Lumber prices are expected to increase sharply as early as the second quarter of 2026 due to continued United States trade restrictions and tariff policies, based on analysis by Russ Taylor, President of Russ Taylor Global.
Taylor forecasts that the current system of countervailing and anti-dumping duties imposed by the United States will restrict Canadian exports, reducing available lumber supply in the US market. These measures are expected to raise domestic lumber prices for American consumers, home builders, and contractors.
According to Taylor, the combination of excessive tariffs and persistent duties under US Trade Law will continue to penalize Canadian producers and discourage imports. This protectionist strategy is designed to increase profits for US timberland and lumber producers at the expense of buyers who face higher material costs.
The analyst explains that the United States aims to reduce Canada’s share of the US lumber market from about 23% to single digits. Achieving this objective would require a major expansion of domestic lumber production and restrictions on imports from Canada, Europe, and the Southern Hemisphere.
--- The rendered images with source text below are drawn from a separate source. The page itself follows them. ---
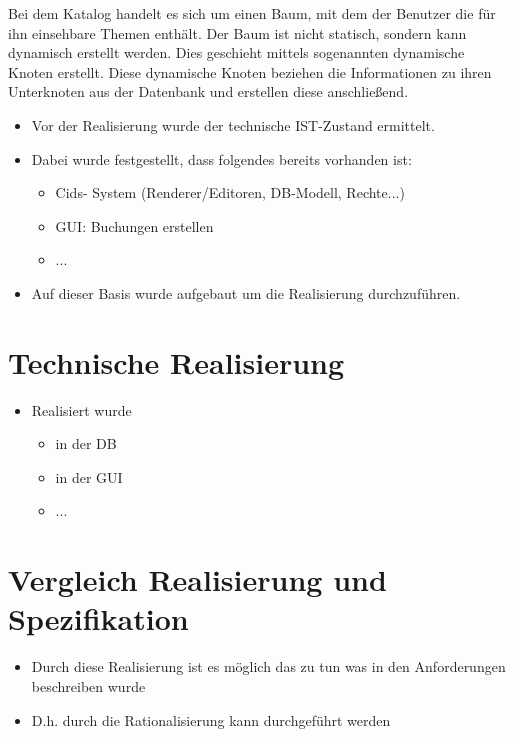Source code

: Bei dem Katalog handelt es sich um einen Baum, mit dem der Benutzer die für ihn einsehbare Themen enthält. Der Baum ist nicht statisch, sondern kann dynamisch erstellt werden. Dies geschieht mittels sogenannten dynamische Knoten erstellt. Diese dynamische Knoten beziehen die Informationen zu ihren Unterknoten aus der Datenbank und erstellen diese anschließend.




\begin{itemize}
	\item Vor der Realisierung wurde der technische IST-Zustand ermittelt.
	\item Dabei wurde festgestellt, dass folgendes bereits vorhanden ist:
	\begin{itemize}
		\item Cids- System (Renderer/Editoren, DB-Modell, Rechte...)
		\item GUI: Buchungen erstellen
		\item ...
	\end{itemize}
	\item Auf dieser Basis wurde aufgebaut um die Realisierung durchzuführen.
\end{itemize}

\section{Technische Realisierung}
\begin{itemize}
	\item Realisiert wurde
	\begin{itemize}
		\item in der DB
		\item in der GUI
		\item ...
	\end{itemize}
\end{itemize}


\section{Vergleich Realisierung und Spezifikation}
\begin{itemize}
	\item Durch diese Realisierung ist es möglich das zu tun was in den Anforderungen beschreiben wurde
	\item D.h. durch die Rationalisierung kann durchgeführt werden
\end{itemize}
Such production growth is unlikely in the near term. When US demand rises, imports will still be required to fill the supply gap, which will cause significant price spikes by Q2 2026.
The upcoming price volatility is attributed to the combined effects of restrictive duties, import limitations, and inadequate domestic capacity. As a result, market instability is expected to persist, with high prices ultimately passed on to US consumers and builders.
Taylor concludes that fair and transparent trade policies are essential to stabilize lumber markets on both sides of the border. He warns that continued protectionism will sustain price volatility and increase costs for the construction sector.